**EXERCISE**
Would you please retype the records that follow, word for word?

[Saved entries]
⟨

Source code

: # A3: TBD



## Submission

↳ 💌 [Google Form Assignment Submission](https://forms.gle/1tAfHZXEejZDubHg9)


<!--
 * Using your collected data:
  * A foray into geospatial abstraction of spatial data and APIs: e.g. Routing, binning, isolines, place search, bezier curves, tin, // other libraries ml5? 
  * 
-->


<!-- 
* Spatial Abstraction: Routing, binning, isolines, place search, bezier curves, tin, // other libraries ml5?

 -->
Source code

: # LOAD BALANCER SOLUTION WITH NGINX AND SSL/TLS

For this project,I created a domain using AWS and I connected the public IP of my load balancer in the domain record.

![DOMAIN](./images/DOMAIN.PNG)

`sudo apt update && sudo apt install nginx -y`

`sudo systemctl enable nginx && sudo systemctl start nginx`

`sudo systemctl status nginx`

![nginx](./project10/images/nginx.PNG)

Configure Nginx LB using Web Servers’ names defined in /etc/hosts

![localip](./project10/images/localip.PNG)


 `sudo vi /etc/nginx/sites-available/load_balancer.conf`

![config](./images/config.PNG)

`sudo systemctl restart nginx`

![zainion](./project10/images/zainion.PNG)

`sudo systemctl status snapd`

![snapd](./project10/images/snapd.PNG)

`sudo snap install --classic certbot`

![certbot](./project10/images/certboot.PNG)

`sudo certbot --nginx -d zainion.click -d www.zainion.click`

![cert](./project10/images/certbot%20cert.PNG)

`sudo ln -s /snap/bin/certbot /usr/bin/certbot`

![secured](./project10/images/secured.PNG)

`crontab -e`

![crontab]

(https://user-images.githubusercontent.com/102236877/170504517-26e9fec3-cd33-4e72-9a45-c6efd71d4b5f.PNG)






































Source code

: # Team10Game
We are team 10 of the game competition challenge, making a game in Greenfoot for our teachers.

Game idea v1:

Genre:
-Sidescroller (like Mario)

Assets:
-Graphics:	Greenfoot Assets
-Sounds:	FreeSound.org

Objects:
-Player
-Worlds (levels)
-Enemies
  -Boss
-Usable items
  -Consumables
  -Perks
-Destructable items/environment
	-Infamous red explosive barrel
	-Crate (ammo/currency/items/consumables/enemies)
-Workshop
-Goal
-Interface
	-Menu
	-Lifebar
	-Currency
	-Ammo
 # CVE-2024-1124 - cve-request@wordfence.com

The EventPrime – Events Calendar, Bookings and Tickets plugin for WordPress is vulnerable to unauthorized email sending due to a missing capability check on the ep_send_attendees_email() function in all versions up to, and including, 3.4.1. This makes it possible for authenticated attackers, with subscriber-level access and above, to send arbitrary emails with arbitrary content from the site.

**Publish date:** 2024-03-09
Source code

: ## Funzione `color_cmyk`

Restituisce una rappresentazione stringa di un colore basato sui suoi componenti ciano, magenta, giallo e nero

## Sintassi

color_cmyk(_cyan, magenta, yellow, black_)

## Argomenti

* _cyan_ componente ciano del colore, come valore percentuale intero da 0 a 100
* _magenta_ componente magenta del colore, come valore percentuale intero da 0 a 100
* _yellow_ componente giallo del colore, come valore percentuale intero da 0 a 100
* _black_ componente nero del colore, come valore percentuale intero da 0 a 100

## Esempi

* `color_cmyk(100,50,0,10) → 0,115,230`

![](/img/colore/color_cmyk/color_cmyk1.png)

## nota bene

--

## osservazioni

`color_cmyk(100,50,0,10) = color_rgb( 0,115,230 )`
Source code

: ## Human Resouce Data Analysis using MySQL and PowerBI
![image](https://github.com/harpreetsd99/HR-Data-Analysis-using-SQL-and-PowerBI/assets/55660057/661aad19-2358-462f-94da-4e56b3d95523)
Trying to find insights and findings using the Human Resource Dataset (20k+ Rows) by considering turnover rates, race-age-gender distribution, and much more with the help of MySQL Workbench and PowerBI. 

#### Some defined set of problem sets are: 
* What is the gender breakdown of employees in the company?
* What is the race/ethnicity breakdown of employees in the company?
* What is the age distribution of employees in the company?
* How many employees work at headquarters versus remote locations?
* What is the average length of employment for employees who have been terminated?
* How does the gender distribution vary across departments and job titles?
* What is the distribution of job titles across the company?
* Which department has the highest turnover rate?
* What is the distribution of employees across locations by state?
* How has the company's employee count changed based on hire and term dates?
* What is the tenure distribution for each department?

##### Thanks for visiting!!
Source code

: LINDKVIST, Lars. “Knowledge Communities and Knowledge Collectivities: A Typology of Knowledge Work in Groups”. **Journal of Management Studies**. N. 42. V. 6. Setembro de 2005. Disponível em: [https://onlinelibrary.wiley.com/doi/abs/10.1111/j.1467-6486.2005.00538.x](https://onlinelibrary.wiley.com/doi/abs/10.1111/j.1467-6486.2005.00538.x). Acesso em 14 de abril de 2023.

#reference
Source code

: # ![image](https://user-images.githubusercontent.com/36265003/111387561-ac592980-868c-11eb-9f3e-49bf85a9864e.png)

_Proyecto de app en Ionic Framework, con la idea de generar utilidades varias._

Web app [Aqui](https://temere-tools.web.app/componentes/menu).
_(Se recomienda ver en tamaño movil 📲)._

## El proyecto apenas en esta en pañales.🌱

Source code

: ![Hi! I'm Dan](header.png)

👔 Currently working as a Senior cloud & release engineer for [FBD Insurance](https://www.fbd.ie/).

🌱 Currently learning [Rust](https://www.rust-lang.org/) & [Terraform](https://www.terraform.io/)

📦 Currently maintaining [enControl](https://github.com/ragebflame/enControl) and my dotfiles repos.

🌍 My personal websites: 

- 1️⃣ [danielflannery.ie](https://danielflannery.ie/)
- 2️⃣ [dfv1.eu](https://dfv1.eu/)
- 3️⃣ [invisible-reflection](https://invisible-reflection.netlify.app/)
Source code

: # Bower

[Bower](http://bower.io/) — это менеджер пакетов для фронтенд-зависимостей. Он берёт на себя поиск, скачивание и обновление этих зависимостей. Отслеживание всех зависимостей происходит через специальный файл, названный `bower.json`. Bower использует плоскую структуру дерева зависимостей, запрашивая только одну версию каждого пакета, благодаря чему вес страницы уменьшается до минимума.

⟩

**RESULT OF THIS TASK**
Source code

: # A3: TBD



## Submission

↳ 💌 [Google Form Assignment Submission](https://forms.gle/1tAfHZXEejZDubHg9)


<!--
 * Using your collected data:
  * A foray into geospatial abstraction of spatial data and APIs: e.g. Routing, binning, isolines, place search, bezier curves, tin, // other libraries ml5? 
  * 
-->


<!-- 
* Spatial Abstraction: Routing, binning, isolines, place search, bezier curves, tin, // other libraries ml5?

 -->
Source code

: # LOAD BALANCER SOLUTION WITH NGINX AND SSL/TLS

For this project,I created a domain using AWS and I connected the public IP of my load balancer in the domain record.

![DOMAIN](./images/DOMAIN.PNG)

`sudo apt update && sudo apt install nginx -y`

`sudo systemctl enable nginx && sudo systemctl start nginx`

`sudo systemctl status nginx`

![nginx](./project10/images/nginx.PNG)

Configure Nginx LB using Web Servers’ names defined in /etc/hosts

![localip](./project10/images/localip.PNG)


 `sudo vi /etc/nginx/sites-available/load_balancer.conf`

![config](./images/config.PNG)

`sudo systemctl restart nginx`

![zainion](./project10/images/zainion.PNG)

`sudo systemctl status snapd`

![snapd](./project10/images/snapd.PNG)

`sudo snap install --classic certbot`

![certbot](./project10/images/certboot.PNG)

`sudo certbot --nginx -d zainion.click -d www.zainion.click`

![cert](./project10/images/certbot%20cert.PNG)

`sudo ln -s /snap/bin/certbot /usr/bin/certbot`

![secured](./project10/images/secured.PNG)

`crontab -e`

![crontab]

(https://user-images.githubusercontent.com/102236877/170504517-26e9fec3-cd33-4e72-9a45-c6efd71d4b5f.PNG)






































Source code

: # Team10Game
We are team 10 of the game competition challenge, making a game in Greenfoot for our teachers.

Game idea v1:

Genre:
-Sidescroller (like Mario)

Assets:
-Graphics:	Greenfoot Assets
-Sounds:	FreeSound.org

Objects:
-Player
-Worlds (levels)
-Enemies
  -Boss
-Usable items
  -Consumables
  -Perks
-Destructable items/environment
	-Infamous red explosive barrel
	-Crate (ammo/currency/items/consumables/enemies)
-Workshop
-Goal
-Interface
	-Menu
	-Lifebar
	-Currency
	-Ammo
 # CVE-2024-1124 - cve-request@wordfence.com

The EventPrime – Events Calendar, Bookings and Tickets plugin for WordPress is vulnerable to unauthorized email sending due to a missing capability check on the ep_send_attendees_email() function in all versions up to, and including, 3.4.1. This makes it possible for authenticated attackers, with subscriber-level access and above, to send arbitrary emails with arbitrary content from the site.

**Publish date:** 2024-03-09
Source code

: ## Funzione `color_cmyk`

Restituisce una rappresentazione stringa di un colore basato sui suoi componenti ciano, magenta, giallo e nero

## Sintassi

color_cmyk(_cyan, magenta, yellow, black_)

## Argomenti

* _cyan_ componente ciano del colore, come valore percentuale intero da 0 a 100
* _magenta_ componente magenta del colore, come valore percentuale intero da 0 a 100
* _yellow_ componente giallo del colore, come valore percentuale intero da 0 a 100
* _black_ componente nero del colore, come valore percentuale intero da 0 a 100

## Esempi

* `color_cmyk(100,50,0,10) → 0,115,230`

![](/img/colore/color_cmyk/color_cmyk1.png)

## nota bene

--

## osservazioni

`color_cmyk(100,50,0,10) = color_rgb( 0,115,230 )`
Source code

: ## Human Resouce Data Analysis using MySQL and PowerBI
![image](https://github.com/harpreetsd99/HR-Data-Analysis-using-SQL-and-PowerBI/assets/55660057/661aad19-2358-462f-94da-4e56b3d95523)
Trying to find insights and findings using the Human Resource Dataset (20k+ Rows) by considering turnover rates, race-age-gender distribution, and much more with the help of MySQL Workbench and PowerBI. 

#### Some defined set of problem sets are: 
* What is the gender breakdown of employees in the company?
* What is the race/ethnicity breakdown of employees in the company?
* What is the age distribution of employees in the company?
* How many employees work at headquarters versus remote locations?
* What is the average length of employment for employees who have been terminated?
* How does the gender distribution vary across departments and job titles?
* What is the distribution of job titles across the company?
* Which department has the highest turnover rate?
* What is the distribution of employees across locations by state?
* How has the company's employee count changed based on hire and term dates?
* What is the tenure distribution for each department?

##### Thanks for visiting!!
Source code

: LINDKVIST, Lars. “Knowledge Communities and Knowledge Collectivities: A Typology of Knowledge Work in Groups”. **Journal of Management Studies**. N. 42. V. 6. Setembro de 2005. Disponível em: [https://onlinelibrary.wiley.com/doi/abs/10.1111/j.1467-6486.2005.00538.x](https://onlinelibrary.wiley.com/doi/abs/10.1111/j.1467-6486.2005.00538.x). Acesso em 14 de abril de 2023.

#reference
Source code

: # ![image](https://user-images.githubusercontent.com/36265003/111387561-ac592980-868c-11eb-9f3e-49bf85a9864e.png)

_Proyecto de app en Ionic Framework, con la idea de generar utilidades varias._

Web app [Aqui](https://temere-tools.web.app/componentes/menu).
_(Se recomienda ver en tamaño movil 📲)._

## El proyecto apenas en esta en pañales.🌱

Source code

: ![Hi! I'm Dan](header.png)

👔 Currently working as a Senior cloud & release engineer for [FBD Insurance](https://www.fbd.ie/).

🌱 Currently learning [Rust](https://www.rust-lang.org/) & [Terraform](https://www.terraform.io/)

📦 Currently maintaining [enControl](https://github.com/ragebflame/enControl) and my dotfiles repos.

🌍 My personal websites: 

- 1️⃣ [danielflannery.ie](https://danielflannery.ie/)
- 2️⃣ [dfv1.eu](https://dfv1.eu/)
- 3️⃣ [invisible-reflection](https://invisible-reflection.netlify.app/)
Source code

: # Bower

[Bower](http://bower.io/) — это менеджер пакетов для фронтенд-зависимостей. Он берёт на себя поиск, скачивание и обновление этих зависимостей. Отслеживание всех зависимостей происходит через специальный файл, названный `bower.json`. Bower использует плоскую структуру дерева зависимостей, запрашивая только одну версию каждого пакета, благодаря чему вес страницы уменьшается до минимума.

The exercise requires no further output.